EDIT Hadley pointed out that this really would be easier with a reproducible example. Here's code that seems to work. Is there a better or more concise way to do this with ggplot? Why is the syntax for adding another set of points to ggplot so different from adding the first set of data?
library(lattice)
library(ggplot2)
#make some example data
dd<-data.frame(matrix(rnorm(108),36,3),c(rep("A",24),rep("B",24),rep("C",24)))
colnames(dd) <- c("Predicted_value", "Actual_value", "x_value", "State_CD")
#plot with lattice
xyplot(Predicted_value + Actual_value ~ x_value | State_CD, data=dd)
#plot with ggplot
pg <- ggplot(dd, aes(x_value, Predicted_value)) + geom_point(shape = 2) + facet_wrap(~ State_CD) + opts(aspect.ratio = 1)
print(pg)
pg + geom_point(data=dd,aes(x_value, Actual_value,group=State_CD), colour="green")
The lattice output looks like this:
(source: cerebralmastication.com)
and ggplot looks like this:
(source: cerebralmastication.com)
Just following up on what Ian suggested: for ggplot2 you really want all the y-axis stuff in one column with another column as a factor indicating how you want to decorate it.
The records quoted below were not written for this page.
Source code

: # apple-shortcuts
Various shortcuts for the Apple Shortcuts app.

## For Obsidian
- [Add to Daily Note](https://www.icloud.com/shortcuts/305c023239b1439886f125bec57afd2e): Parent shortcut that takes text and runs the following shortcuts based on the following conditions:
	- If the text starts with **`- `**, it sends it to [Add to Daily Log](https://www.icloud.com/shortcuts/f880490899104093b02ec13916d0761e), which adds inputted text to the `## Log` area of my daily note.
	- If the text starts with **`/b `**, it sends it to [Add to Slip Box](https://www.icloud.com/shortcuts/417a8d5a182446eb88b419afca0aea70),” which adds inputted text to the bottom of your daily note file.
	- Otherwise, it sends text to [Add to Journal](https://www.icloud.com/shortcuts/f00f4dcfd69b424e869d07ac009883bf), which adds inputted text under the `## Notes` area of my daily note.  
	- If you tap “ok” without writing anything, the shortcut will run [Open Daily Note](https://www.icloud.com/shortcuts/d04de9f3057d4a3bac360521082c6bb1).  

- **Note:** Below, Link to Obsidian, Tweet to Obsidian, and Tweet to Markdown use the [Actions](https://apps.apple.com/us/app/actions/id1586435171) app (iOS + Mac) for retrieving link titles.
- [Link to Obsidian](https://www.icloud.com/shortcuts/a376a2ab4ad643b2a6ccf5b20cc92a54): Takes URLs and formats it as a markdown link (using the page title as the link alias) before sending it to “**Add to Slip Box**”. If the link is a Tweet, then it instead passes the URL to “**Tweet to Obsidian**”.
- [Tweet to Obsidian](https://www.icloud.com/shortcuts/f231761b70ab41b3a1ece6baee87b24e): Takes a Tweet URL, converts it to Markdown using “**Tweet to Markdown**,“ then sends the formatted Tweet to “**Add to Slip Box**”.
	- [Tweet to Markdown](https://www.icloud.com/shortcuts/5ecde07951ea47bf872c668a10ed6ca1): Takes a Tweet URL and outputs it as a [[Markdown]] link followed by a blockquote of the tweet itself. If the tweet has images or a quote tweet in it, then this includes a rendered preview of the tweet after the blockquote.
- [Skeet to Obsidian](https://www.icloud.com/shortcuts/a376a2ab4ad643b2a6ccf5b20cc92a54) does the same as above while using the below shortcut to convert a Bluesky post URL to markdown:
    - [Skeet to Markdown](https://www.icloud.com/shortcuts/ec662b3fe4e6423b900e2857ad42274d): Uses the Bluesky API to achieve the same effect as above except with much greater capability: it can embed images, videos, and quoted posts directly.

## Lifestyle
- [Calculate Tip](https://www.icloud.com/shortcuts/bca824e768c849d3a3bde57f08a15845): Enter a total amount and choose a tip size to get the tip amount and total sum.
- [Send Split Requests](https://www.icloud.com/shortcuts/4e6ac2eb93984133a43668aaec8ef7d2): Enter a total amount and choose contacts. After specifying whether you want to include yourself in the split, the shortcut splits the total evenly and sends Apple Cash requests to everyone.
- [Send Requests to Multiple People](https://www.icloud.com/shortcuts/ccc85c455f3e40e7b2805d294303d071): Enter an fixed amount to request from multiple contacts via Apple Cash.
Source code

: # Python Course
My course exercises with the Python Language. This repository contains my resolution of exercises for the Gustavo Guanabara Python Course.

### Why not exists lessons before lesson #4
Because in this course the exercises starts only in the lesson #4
It is easy to do this with melt. To wit:
qplot(x_value, value,
data = melt(dd, measure.vars=c("Predicted_value", "Actual_value")),
colour=variable) + facet_wrap(~State_CD)
Here's what it looks like for me:
(source: princeton.edu)
To get an idea of what melt is actually doing, here's the head:
> head(melt(dd, measure.vars=c("Predicted_value", "Actual_value")))
x_value State_CD variable value
1 1.2898779 A Predicted_value 1.0913712
2 0.1077710 A Predicted_value -2.2337188
3 -0.9430190 A Predicted_value 1.1409515
4 0.3698614 A Predicted_value -1.8260033
5 -0.3949606 A Predicted_value -0.3102753
6 -0.1275037 A Predicted_value -1.2945864
You see, it "melts" Predicted_value and Actual_value into one column called value and adds another column called variable letting you know what column it originally came from.
Update: several years on now, I almost always use Jonathan's method (via the tidyr package) with ggplot2. My answer below works in a pinch, but gets tedious fast when you have 3+ variables.
I'm sure Hadley will have a better answer, but - the syntax is different because the ggplot(dd,aes()) syntax is (I think) primarily intended for plotting just one variable. For two, I would use:
ggplot() +
geom_point(data=dd, aes(x_value, Actual_value, group=State_CD), colour="green") +
geom_point(data=dd, aes(x_value, Predicted_value, group=State_CD), shape = 2) +
facet_wrap(~ State_CD) +
theme(aspect.ratio = 1)
Pulling the first set of points out of the ggplot() gives it the same syntax as the second. I find this easier to deal with because the syntax is the same and it emphasizes the "Grammar of Graphics" that is at the core of ggplot2.
you might just want to change the form of your data a little bit, so that you have one y-axis variable, with an additional factor variable indicating whether it is a predicted or actual variable.
Is this something like what you are trying to do?
dd<-data.frame(type=rep(c("Predicted_value","Actual_value"),20),y_value=rnorm(40),
x_value=rnorm(40),State_CD=rnorm(40)>0)
qplot(x_value,y_value,data=dd,colour=type,facets=.~State_CD)
well after posting the question I ran across this R Help thread that may have helped me. It looks like I can do this:
pg + geom_line(data=dd,aes(x_value, Actual_value,group=State_CD), colour="green")
is that a good way of doing things? It odd to me because adding the second item has a totally different syntax than the first.